** Opening STORED DATA block **

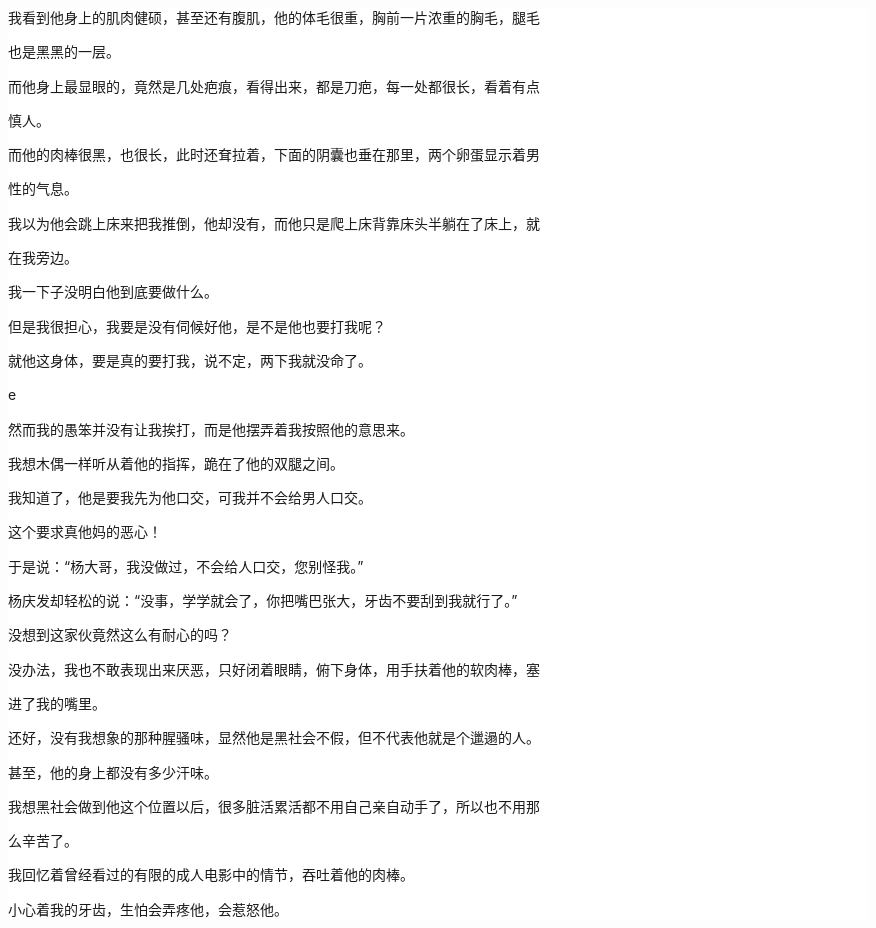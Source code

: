 

我看到他身上的肌肉健硕，甚至还有腹肌，他的体毛很重，胸前一片浓重的胸毛，腿毛

也是黑黑的一层。



而他身上最显眼的，竟然是几处疤痕，看得出来，都是刀疤，每一处都很长，看着有点

慎人。



而他的肉棒很黑，也很长，此时还耷拉着，下面的阴囊也垂在那里，两个卵蛋显示着男

性的气息。



我以为他会跳上床来把我推倒，他却没有，而他只是爬上床背靠床头半躺在了床上，就

在我旁边。

我一下子没明白他到底要做什么。

但是我很担心，我要是没有伺候好他，是不是他也要打我呢？

就他这身体，要是真的要打我，说不定，两下我就没命了。

e

然而我的愚笨并没有让我挨打，而是他摆弄着我按照他的意思来。

我想木偶一样听从着他的指挥，跪在了他的双腿之间。

我知道了，他是要我先为他口交，可我并不会给男人口交。

这个要求真他妈的恶心！

于是说：“杨大哥，我没做过，不会给人口交，您别怪我。”



杨庆发却轻松的说：“没事，学学就会了，你把嘴巴张大，牙齿不要刮到我就行了。”

没想到这家伙竟然这么有耐心的吗？



没办法，我也不敢表现出来厌恶，只好闭着眼睛，俯下身体，用手扶着他的软肉棒，塞

进了我的嘴里。



还好，没有我想象的那种腥骚味，显然他是黑社会不假，但不代表他就是个邋遢的人。



甚至，他的身上都没有多少汗味。



我想黑社会做到他这个位置以后，很多脏活累活都不用自己亲自动手了，所以也不用那

么辛苦了。

我回忆着曾经看过的有限的成人电影中的情节，吞吐着他的肉棒。

小心着我的牙齿，生怕会弄疼他，会惹怒他。
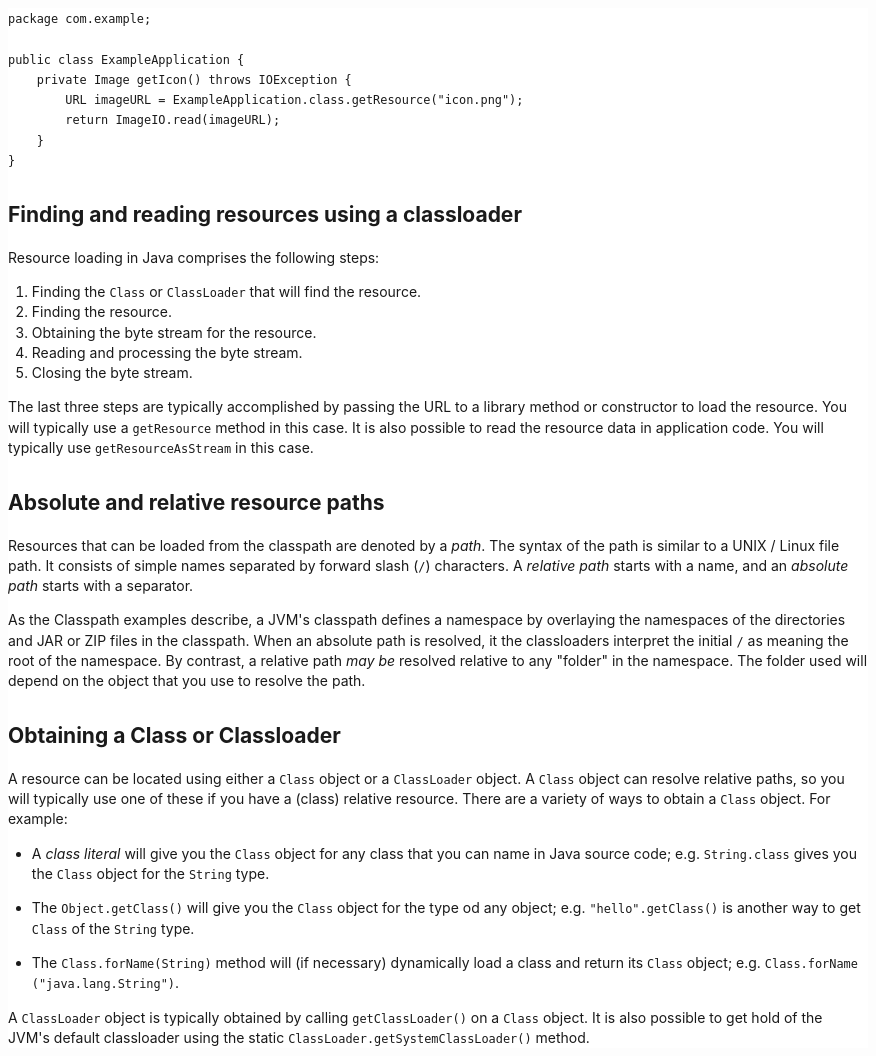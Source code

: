     package com.example;

    public class ExampleApplication {
        private Image getIcon() throws IOException {
            URL imageURL = ExampleApplication.class.getResource("icon.png");
            return ImageIO.read(imageURL);
        }
    }


## Finding and reading resources using a classloader
Resource loading in Java comprises the following steps:

  1.  Finding the `Class` or `ClassLoader` that will find the resource.
  2.  Finding the resource.
  3.  Obtaining the byte stream for the resource.
  4.  Reading and processing the byte stream.
  5.  Closing the byte stream.

The last three steps are typically accomplished by passing the URL to a library method or constructor to load the resource.  You will typically use a `getResource` method in this case.  It is also possible to read the resource data in application code.  You will typically use `getResourceAsStream` in this case.

Absolute and relative resource paths
------------------------------------

Resources that can be loaded from the classpath are denoted by a *path*.  The syntax of the path is similar to a UNIX / Linux file path.  It consists of simple names separated by forward slash (`/`) characters.  A *relative path* starts with a name, and an *absolute path* starts with a separator.

As the Classpath examples describe, a JVM's classpath defines a namespace by overlaying the namespaces of the directories and JAR or ZIP files in the classpath.  When an absolute path is resolved, it the classloaders interpret the initial `/` as meaning the root of the namespace.  By contrast, a relative path *may be* resolved relative to any "folder" in the namespace.  The folder used will depend on the object that you use to resolve the path.

Obtaining a Class or Classloader
--------------------------------

A resource can be located using either a `Class` object or a `ClassLoader` object.  A `Class` object can resolve relative paths, so you will typically use one of these if you have a (class) relative resource.  There are a variety of ways to obtain a `Class` object.  For example:

  - A *class literal* will give you the `Class` object for any class that you can name in Java source code; e.g. `String.class` gives you the `Class` object for the `String` type.

  - The `Object.getClass()` will give you the `Class` object for the type od any object; e.g. `"hello".getClass()` is another way to get `Class` of the `String` type.

  - The `Class.forName(String)` method will (if necessary) dynamically load a class and return its `Class` object; e.g. `Class.forName("java.lang.String")`.

A `ClassLoader` object is typically obtained by calling `getClassLoader()` on a `Class` object.  It is also possible to get hold of the JVM's default classloader using the static `ClassLoader.getSystemClassLoader()` method.   
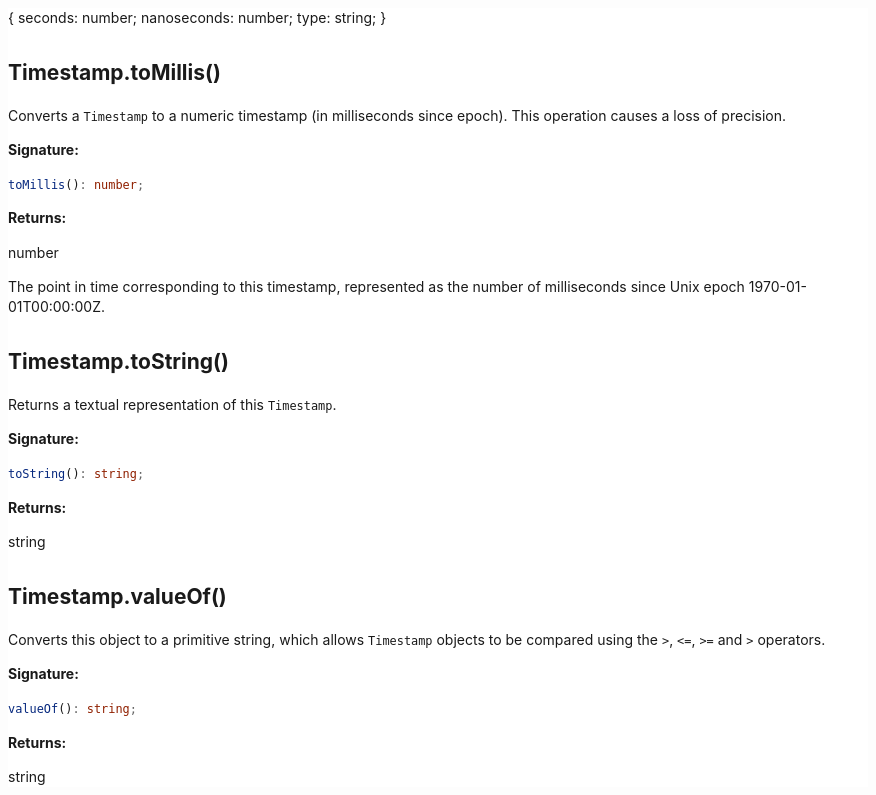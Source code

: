 { seconds: number; nanoseconds: number; type: string; }

## Timestamp.toMillis()

Converts a `Timestamp` to a numeric timestamp (in milliseconds since epoch). This operation causes a loss of precision.

<b>Signature:</b>

```typescript
toMillis(): number;
```
<b>Returns:</b>

number

The point in time corresponding to this timestamp, represented as the number of milliseconds since Unix epoch 1970-01-01T00:00:00Z.

## Timestamp.toString()

Returns a textual representation of this `Timestamp`.

<b>Signature:</b>

```typescript
toString(): string;
```
<b>Returns:</b>

string

## Timestamp.valueOf()

Converts this object to a primitive string, which allows `Timestamp` objects to be compared using the `>`, `<=`, `>=` and `>` operators.

<b>Signature:</b>

```typescript
valueOf(): string;
```
<b>Returns:</b>

string

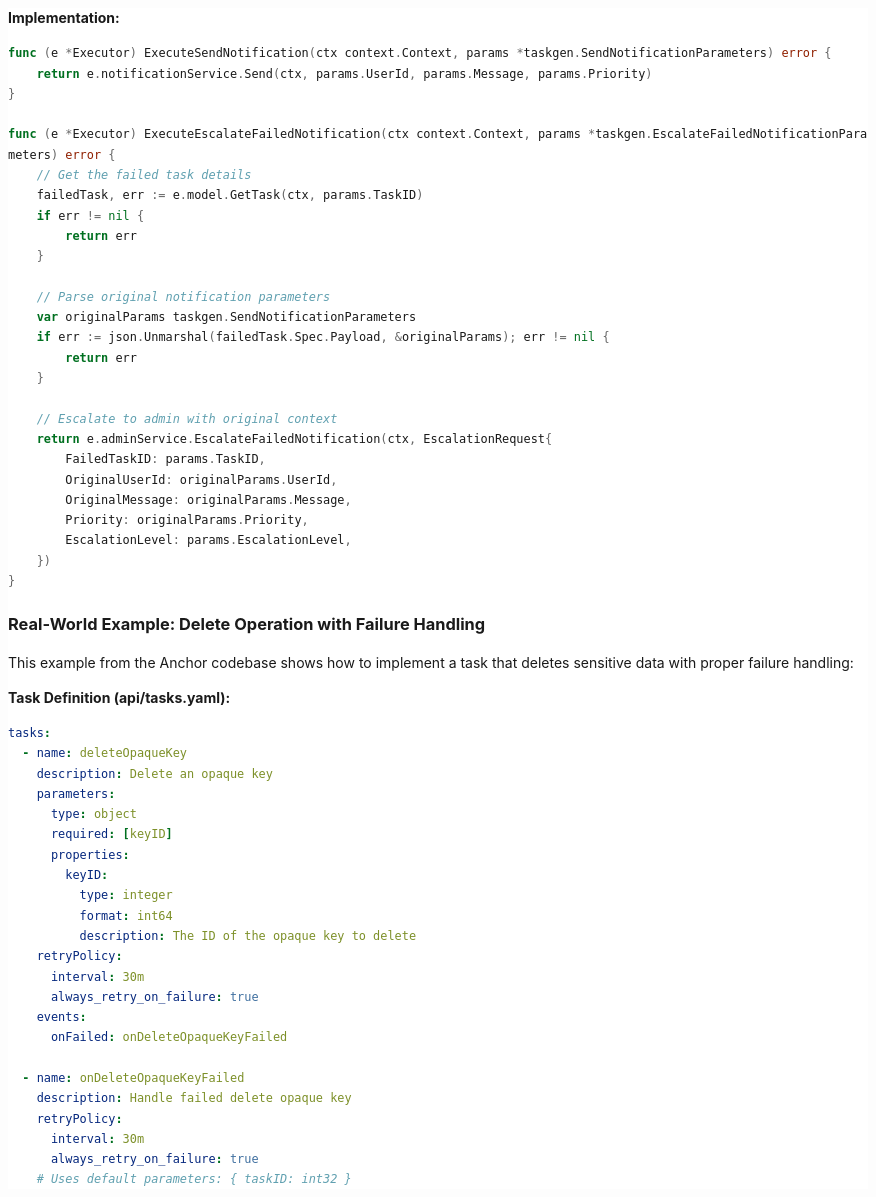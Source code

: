 **Implementation:**
```go
func (e *Executor) ExecuteSendNotification(ctx context.Context, params *taskgen.SendNotificationParameters) error {
    return e.notificationService.Send(ctx, params.UserId, params.Message, params.Priority)
}

func (e *Executor) ExecuteEscalateFailedNotification(ctx context.Context, params *taskgen.EscalateFailedNotificationParameters) error {
    // Get the failed task details
    failedTask, err := e.model.GetTask(ctx, params.TaskID)
    if err != nil {
        return err
    }
    
    // Parse original notification parameters
    var originalParams taskgen.SendNotificationParameters
    if err := json.Unmarshal(failedTask.Spec.Payload, &originalParams); err != nil {
        return err
    }
    
    // Escalate to admin with original context
    return e.adminService.EscalateFailedNotification(ctx, EscalationRequest{
        FailedTaskID: params.TaskID,
        OriginalUserId: originalParams.UserId,
        OriginalMessage: originalParams.Message,
        Priority: originalParams.Priority,
        EscalationLevel: params.EscalationLevel,
    })
}
```

### Real-World Example: Delete Operation with Failure Handling

This example from the Anchor codebase shows how to implement a task that deletes sensitive data with proper failure handling:

**Task Definition (api/tasks.yaml):**
```yaml
tasks:
  - name: deleteOpaqueKey
    description: Delete an opaque key
    parameters:
      type: object
      required: [keyID]
      properties:
        keyID:
          type: integer
          format: int64
          description: The ID of the opaque key to delete
    retryPolicy:
      interval: 30m
      always_retry_on_failure: true
    events:
      onFailed: onDeleteOpaqueKeyFailed

  - name: onDeleteOpaqueKeyFailed
    description: Handle failed delete opaque key
    retryPolicy:
      interval: 30m
      always_retry_on_failure: true
    # Uses default parameters: { taskID: int32 }
```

** Closing STORED DATA block **

### WHAT IS REQUIRED:
The records above must be returned exactly, with each picture omitted.

### OUTPUT:
Source code

: 

我看到他身上的肌肉健硕，甚至还有腹肌，他的体毛很重，胸前一片浓重的胸毛，腿毛

也是黑黑的一层。



而他身上最显眼的，竟然是几处疤痕，看得出来，都是刀疤，每一处都很长，看着有点

慎人。



而他的肉棒很黑，也很长，此时还耷拉着，下面的阴囊也垂在那里，两个卵蛋显示着男

性的气息。



我以为他会跳上床来把我推倒，他却没有，而他只是爬上床背靠床头半躺在了床上，就

在我旁边。

我一下子没明白他到底要做什么。

但是我很担心，我要是没有伺候好他，是不是他也要打我呢？

就他这身体，要是真的要打我，说不定，两下我就没命了。

e

然而我的愚笨并没有让我挨打，而是他摆弄着我按照他的意思来。

我想木偶一样听从着他的指挥，跪在了他的双腿之间。

我知道了，他是要我先为他口交，可我并不会给男人口交。

这个要求真他妈的恶心！

于是说：“杨大哥，我没做过，不会给人口交，您别怪我。”



杨庆发却轻松的说：“没事，学学就会了，你把嘴巴张大，牙齿不要刮到我就行了。”

没想到这家伙竟然这么有耐心的吗？



没办法，我也不敢表现出来厌恶，只好闭着眼睛，俯下身体，用手扶着他的软肉棒，塞

进了我的嘴里。



还好，没有我想象的那种腥骚味，显然他是黑社会不假，但不代表他就是个邋遢的人。



甚至，他的身上都没有多少汗味。



我想黑社会做到他这个位置以后，很多脏活累活都不用自己亲自动手了，所以也不用那

么辛苦了。

我回忆着曾经看过的有限的成人电影中的情节，吞吐着他的肉棒。

小心着我的牙齿，生怕会弄疼他，会惹怒他。
Source code

:     package com.example;

    public class ExampleApplication {
        private Image getIcon() throws IOException {
            URL imageURL = ExampleApplication.class.getResource("icon.png");
            return ImageIO.read(imageURL);
        }
    }


## Finding and reading resources using a classloader
Resource loading in Java comprises the following steps:

  1.  Finding the `Class` or `ClassLoader` that will find the resource.
  2.  Finding the resource.
  3.  Obtaining the byte stream for the resource.
  4.  Reading and processing the byte stream.
  5.  Closing the byte stream.

The last three steps are typically accomplished by passing the URL to a library method or constructor to load the resource.  You will typically use a `getResource` method in this case.  It is also possible to read the resource data in application code.  You will typically use `getResourceAsStream` in this case.

Absolute and relative resource paths
------------------------------------

Resources that can be loaded from the classpath are denoted by a *path*.  The syntax of the path is similar to a UNIX / Linux file path.  It consists of simple names separated by forward slash (`/`) characters.  A *relative path* starts with a name, and an *absolute path* starts with a separator.

As the Classpath examples describe, a JVM's classpath defines a namespace by overlaying the namespaces of the directories and JAR or ZIP files in the classpath.  When an absolute path is resolved, it the classloaders interpret the initial `/` as meaning the root of the namespace.  By contrast, a relative path *may be* resolved relative to any "folder" in the namespace.  The folder used will depend on the object that you use to resolve the path.

Obtaining a Class or Classloader
--------------------------------

A resource can be located using either a `Class` object or a `ClassLoader` object.  A `Class` object can resolve relative paths, so you will typically use one of these if you have a (class) relative resource.  There are a variety of ways to obtain a `Class` object.  For example:

  - A *class literal* will give you the `Class` object for any class that you can name in Java source code; e.g. `String.class` gives you the `Class` object for the `String` type.

  - The `Object.getClass()` will give you the `Class` object for the type od any object; e.g. `"hello".getClass()` is another way to get `Class` of the `String` type.

  - The `Class.forName(String)` method will (if necessary) dynamically load a class and return its `Class` object; e.g. `Class.forName("java.lang.String")`.

A `ClassLoader` object is typically obtained by calling `getClassLoader()` on a `Class` object.  It is also possible to get hold of the JVM's default classloader using the static `ClassLoader.getSystemClassLoader()` method.   
Source code

: { seconds: number; nanoseconds: number; type: string; }

## Timestamp.toMillis()

Converts a `Timestamp` to a numeric timestamp (in milliseconds since epoch). This operation causes a loss of precision.

<b>Signature:</b>

```typescript
toMillis(): number;
```
<b>Returns:</b>

number

The point in time corresponding to this timestamp, represented as the number of milliseconds since Unix epoch 1970-01-01T00:00:00Z.

## Timestamp.toString()

Returns a textual representation of this `Timestamp`.

<b>Signature:</b>

```typescript
toString(): string;
```
<b>Returns:</b>

string

## Timestamp.valueOf()

Converts this object to a primitive string, which allows `Timestamp` objects to be compared using the `>`, `<=`, `>=` and `>` operators.

<b>Signature:</b>

```typescript
valueOf(): string;
```
<b>Returns:</b>

string

Source code

: **Implementation:**
```go
func (e *Executor) ExecuteSendNotification(ctx context.Context, params *taskgen.SendNotificationParameters) error {
    return e.notificationService.Send(ctx, params.UserId, params.Message, params.Priority)
}

func (e *Executor) ExecuteEscalateFailedNotification(ctx context.Context, params *taskgen.EscalateFailedNotificationParameters) error {
    // Get the failed task details
    failedTask, err := e.model.GetTask(ctx, params.TaskID)
    if err != nil {
        return err
    }
    
    // Parse original notification parameters
    var originalParams taskgen.SendNotificationParameters
    if err := json.Unmarshal(failedTask.Spec.Payload, &originalParams); err != nil {
        return err
    }
    
    // Escalate to admin with original context
    return e.adminService.EscalateFailedNotification(ctx, EscalationRequest{
        FailedTaskID: params.TaskID,
        OriginalUserId: originalParams.UserId,
        OriginalMessage: originalParams.Message,
        Priority: originalParams.Priority,
        EscalationLevel: params.EscalationLevel,
    })
}
```

### Real-World Example: Delete Operation with Failure Handling

This example from the Anchor codebase shows how to implement a task that deletes sensitive data with proper failure handling:

**Task Definition (api/tasks.yaml):**
```yaml
tasks:
  - name: deleteOpaqueKey
    description: Delete an opaque key
    parameters:
      type: object
      required: [keyID]
      properties:
        keyID:
          type: integer
          format: int64
          description: The ID of the opaque key to delete
    retryPolicy:
      interval: 30m
      always_retry_on_failure: true
    events:
      onFailed: onDeleteOpaqueKeyFailed

  - name: onDeleteOpaqueKeyFailed
    description: Handle failed delete opaque key
    retryPolicy:
      interval: 30m
      always_retry_on_failure: true
    # Uses default parameters: { taskID: int32 }
```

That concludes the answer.